_Task description_:
The answer must consist of every record, printed exactly as it stands.

_Dataset entries_:
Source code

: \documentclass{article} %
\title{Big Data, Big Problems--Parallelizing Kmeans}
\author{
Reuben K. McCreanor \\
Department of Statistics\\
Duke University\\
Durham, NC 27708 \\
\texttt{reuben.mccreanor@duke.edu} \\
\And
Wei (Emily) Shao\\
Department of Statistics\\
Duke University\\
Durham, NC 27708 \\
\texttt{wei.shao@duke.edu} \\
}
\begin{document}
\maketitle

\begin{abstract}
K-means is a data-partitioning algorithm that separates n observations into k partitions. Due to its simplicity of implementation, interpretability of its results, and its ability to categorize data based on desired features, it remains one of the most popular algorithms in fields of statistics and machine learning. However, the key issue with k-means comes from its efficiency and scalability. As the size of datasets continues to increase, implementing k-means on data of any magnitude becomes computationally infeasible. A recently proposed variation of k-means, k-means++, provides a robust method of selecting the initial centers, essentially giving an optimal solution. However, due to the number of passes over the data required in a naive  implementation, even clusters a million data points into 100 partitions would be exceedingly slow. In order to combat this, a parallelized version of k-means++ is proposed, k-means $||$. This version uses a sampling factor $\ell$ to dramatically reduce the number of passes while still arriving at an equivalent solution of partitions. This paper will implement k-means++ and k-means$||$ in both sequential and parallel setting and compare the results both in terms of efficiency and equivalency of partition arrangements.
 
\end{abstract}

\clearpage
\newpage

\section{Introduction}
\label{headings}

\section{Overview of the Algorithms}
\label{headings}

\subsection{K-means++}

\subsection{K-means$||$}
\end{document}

_Expected answer_:
Source code

: \documentclass{article} %
\title{Big Data, Big Problems--Parallelizing Kmeans}
\author{
Reuben K. McCreanor \\
Department of Statistics\\
Duke University\\
Durham, NC 27708 \\
\texttt{reuben.mccreanor@duke.edu} \\
\And
Wei (Emily) Shao\\
Department of Statistics\\
Duke University\\
Durham, NC 27708 \\
\texttt{wei.shao@duke.edu} \\
}
\begin{document}
\maketitle

\begin{abstract}
K-means is a data-partitioning algorithm that separates n observations into k partitions. Due to its simplicity of implementation, interpretability of its results, and its ability to categorize data based on desired features, it remains one of the most popular algorithms in fields of statistics and machine learning. However, the key issue with k-means comes from its efficiency and scalability. As the size of datasets continues to increase, implementing k-means on data of any magnitude becomes computationally infeasible. A recently proposed variation of k-means, k-means++, provides a robust method of selecting the initial centers, essentially giving an optimal solution. However, due to the number of passes over the data required in a naive  implementation, even clusters a million data points into 100 partitions would be exceedingly slow. In order to combat this, a parallelized version of k-means++ is proposed, k-means $||$. This version uses a sampling factor $\ell$ to dramatically reduce the number of passes while still arriving at an equivalent solution of partitions. This paper will implement k-means++ and k-means$||$ in both sequential and parallel setting and compare the results both in terms of efficiency and equivalency of partition arrangements.
 
\end{abstract}

\clearpage
\newpage

\section{Introduction}
\label{headings}

\section{Overview of the Algorithms}
\label{headings}

\subsection{K-means++}

\subsection{K-means$||$}
\end{document}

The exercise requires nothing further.